Boolean Circuits! (5/3/2021)
My most recent project is an investigation into Boolean circuits. Not only is this model of computation exceedingly easy to reason about and work with, but it can be harnessed to help prove some of the most essential theorems and tackle some of the biggest questions in theoretical computer science. For the final project of 15-251, I wrote a paper investigating and showcasing some of the central proofs related to Boolean circuits. I also came up with a few interesting exercises! You can view the document here.
Maze Maker (1/2/2021)
Graphs are one of the most essential data structures in computer science, and can be found in tons of applications in the real world, from search engines to GPS navigation to recommender systems. One fun application of graphs is that by generating trees (a type of graph that fulfills certain requirements), we can create mazes. By the nature of trees, these mazes we generate only have a single solution! Using Python and a simple graphics library, I was able to quickly implement a maze generator:
As we increase the number of vertices in our tree, we increase the size of the maze. In a matter of minutes, we can create mind-bogglingly large mazes!
Numerical Linear Algebra (12/15/2020)
For the final project of 21-241, Matrices and Linear Transformations, my partner and I decided to investigate the area of numerical linear algebra, specifically building iterative methods to compute eigenvectors and singular vectors. From scratch using the Julia language, we implemented the Power, Inverse Power, and QR methods to efficiently and accurately generate eigenvalues and eigenvectors. Specifically, I worked on:
- Implementing multiple incrementally more efficient methods for QR decomposition to implement the QR method.
- Implementing the Inverse Power method to hone our estimations for eigenvectors.
- Investigating the efficiency of the QR method versus the Power method for sparse and dense matrices.
- Using our eigen-finding code to build an algorithm to generate singular vectors and find singular value decomposition (SVD).

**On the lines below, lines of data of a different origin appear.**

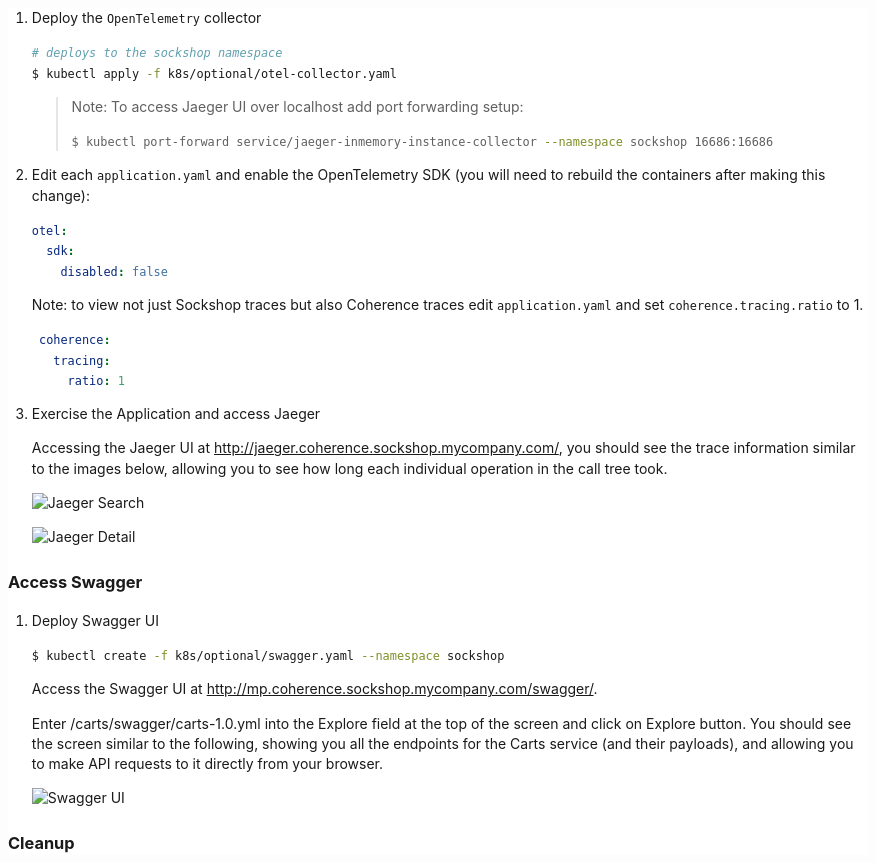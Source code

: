 1. Deploy the `OpenTelemetry` collector

   ```bash
   # deploys to the sockshop namespace
   $ kubectl apply -f k8s/optional/otel-collector.yaml
   ```
   > Note: To access Jaeger UI over localhost add port forwarding setup:
   > ```bash
   > $ kubectl port-forward service/jaeger-inmemory-instance-collector --namespace sockshop 16686:16686
   >```

1. Edit each `application.yaml` and enable the OpenTelemetry SDK (you will need to rebuild the containers after making this change):
   ```yaml
   otel:
     sdk:
       disabled: false
   ```
   Note: to view not just Sockshop traces but also Coherence traces
   edit `application.yaml` and set `coherence.tracing.ratio` to 1.
   ```yaml
    coherence:
      tracing:
        ratio: 1
   ```

1. Exercise the Application and access Jaeger

   Accessing the Jaeger UI at http://jaeger.coherence.sockshop.mycompany.com/,
   you should see the trace information similar to the images below, allowing you
   to see how long each individual operation in the call tree took.

   ![Jaeger Search](./images/jaeger-search.png)

   ![Jaeger Detail](./images/jaeger-detail.png)

### Access Swagger

1. Deploy Swagger UI

    ```bash
    $ kubectl create -f k8s/optional/swagger.yaml --namespace sockshop
    ```

   Access the Swagger UI at http://mp.coherence.sockshop.mycompany.com/swagger/.

   Enter /carts/swagger/carts-1.0.yml into the Explore field at the top of the screen and click on Explore button.
   You should see the screen similar to the following, showing you all the endpoints for the Carts
   service (and their payloads), and allowing you to make API requests to it directly from your browser.

   ![Swagger UI](./images/swagger.png)

### Cleanup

- Using the SVD algorithm to build a lossy compression algorithm.
- Using the SVD algorithm to build a steganographic algorithm which could hide/retrieve a binary message from a given image with indiscernible difference in the image.

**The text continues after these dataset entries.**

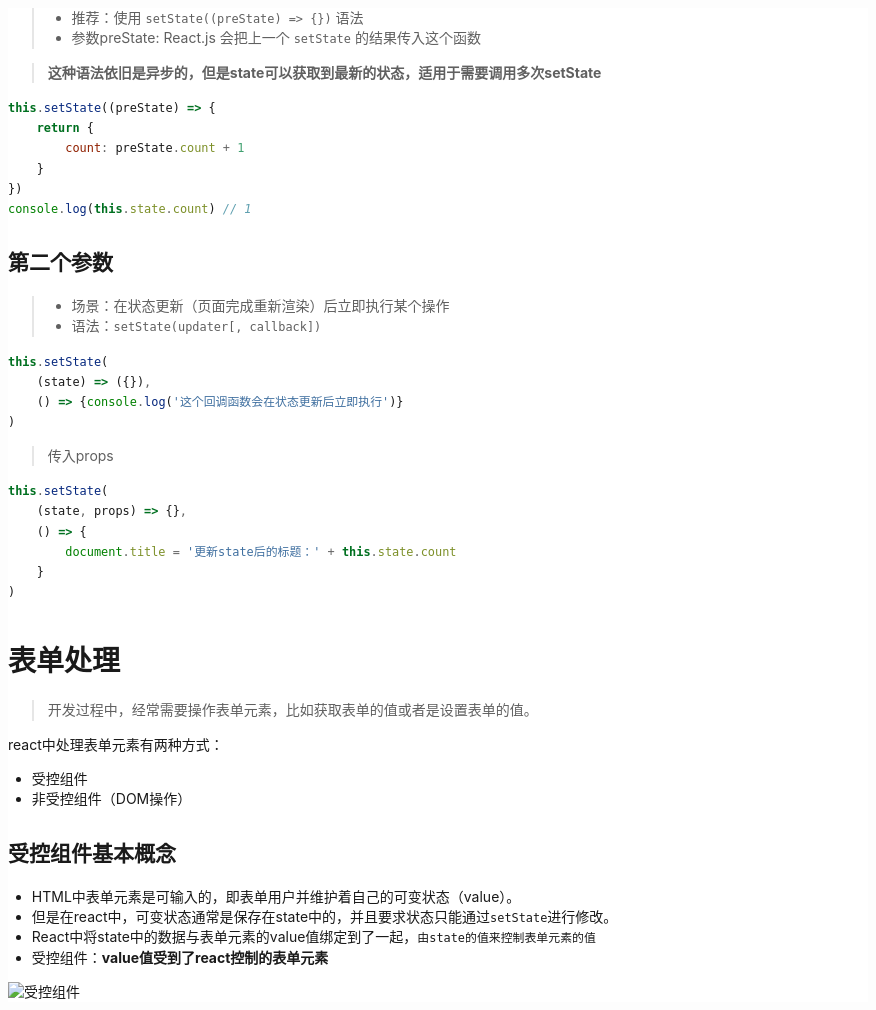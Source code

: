 > - 推荐：使用 `setState((preState) => {})` 语法
> - 参数preState: React.js 会把上一个 `setState` 的结果传入这个函数

> **这种语法依旧是异步的，但是state可以获取到最新的状态，适用于需要调用多次setState**

```javascript
this.setState((preState) => {
    return {
    	count: preState.count + 1
    }
})
console.log(this.state.count) // 1
```

## 第二个参数

> - 场景：在状态更新（页面完成重新渲染）后立即执行某个操作
> - 语法：`setState(updater[, callback])`

```javascript
this.setState(
	(state) => ({}),
	() => {console.log('这个回调函数会在状态更新后立即执行')}
)
```

> 传入props

```javascript
this.setState(
	(state, props) => {},
	() => {
		document.title = '更新state后的标题：' + this.state.count
	}
)
```



# 表单处理

> 开发过程中，经常需要操作表单元素，比如获取表单的值或者是设置表单的值。

react中处理表单元素有两种方式：

- 受控组件
- 非受控组件（DOM操作）

## 受控组件基本概念

- HTML中表单元素是可输入的，即表单用户并维护着自己的可变状态（value）。
- 但是在react中，可变状态通常是保存在state中的，并且要求状态只能通过`setState`进行修改。
- React中将state中的数据与表单元素的value值绑定到了一起，`由state的值来控制表单元素的值`
- 受控组件：**value值受到了react控制的表单元素** 

![受控组件](受控组件.png)
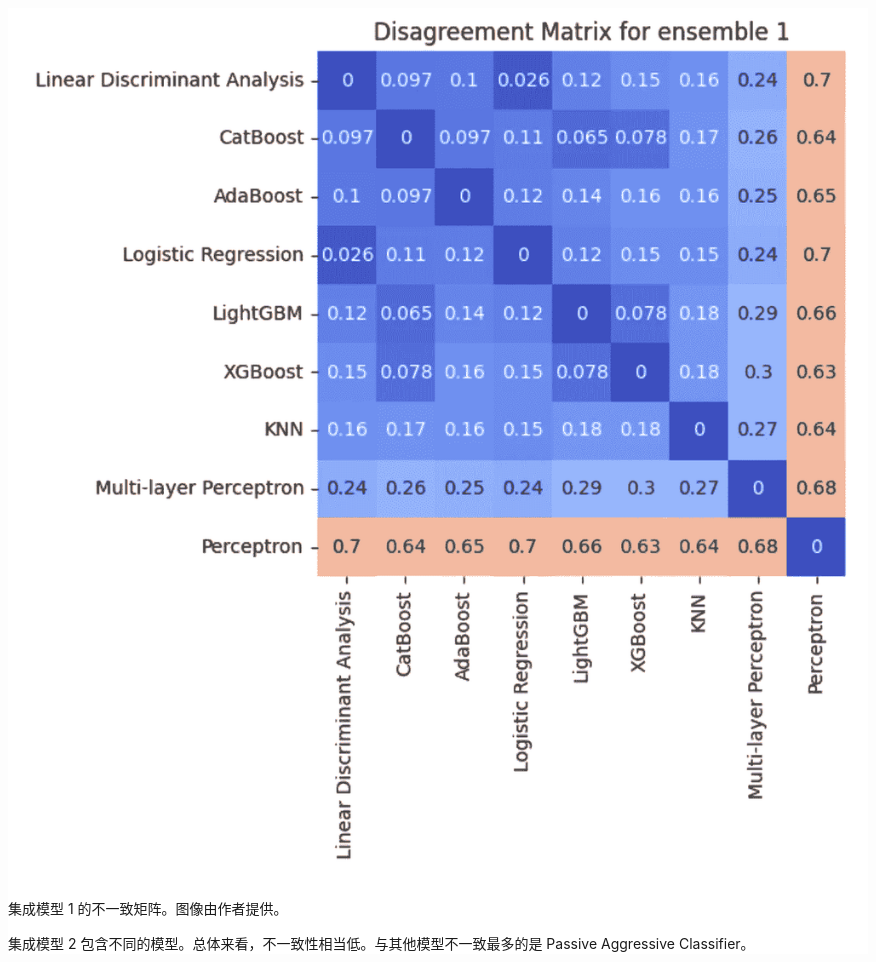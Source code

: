 ![](img/82eb081f10c8ba4a579ef01fc1e1a943.png)

集成模型 1 的不一致矩阵。图像由作者提供。

集成模型 2 包含不同的模型。总体来看，不一致性相当低。与其他模型不一致最多的是 Passive Aggressive Classifier。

You can find the final paper and Julia code here.
Myoelectric Interface for Neural Training (MINT) (2018-2020)
For three years, I worked with the Slutzky Neuroprosthetics Laboratory to develop software used as a part of the neurorehabilitation process for stroke survivors today. This software returns biofeedback to stroke victims, whose muscles are connected to EMG signal sensors, in order to train these people regain motor function. This intelligent biofeedback system allows users to basically play a game by flexing and relaxing the muscles in their arms, and by doing so trains users to use their muscles again for daily activities.
Over the course of my time at the Slutzky Neuroprosthetics Laboratory, I rewrote their biofeedback system which used Pygame almost completely from scratch to:
- Add additional functionality to training (which has shown a positive increase in helping users regain motor function).
- Make the system easier for participants to interact with and use.
- Allow researchers to more easily modify settings, increases in difficulty, etc.
- Make the software less prone to bugs and crashing.
To do this, I used a variety of Python libraries as well as Blender, a 3D creation suite.
The preliminary version of the MINT system was written about in the New York Post! You can see the article here.
March 17th: An Interactive Digital Story (2020)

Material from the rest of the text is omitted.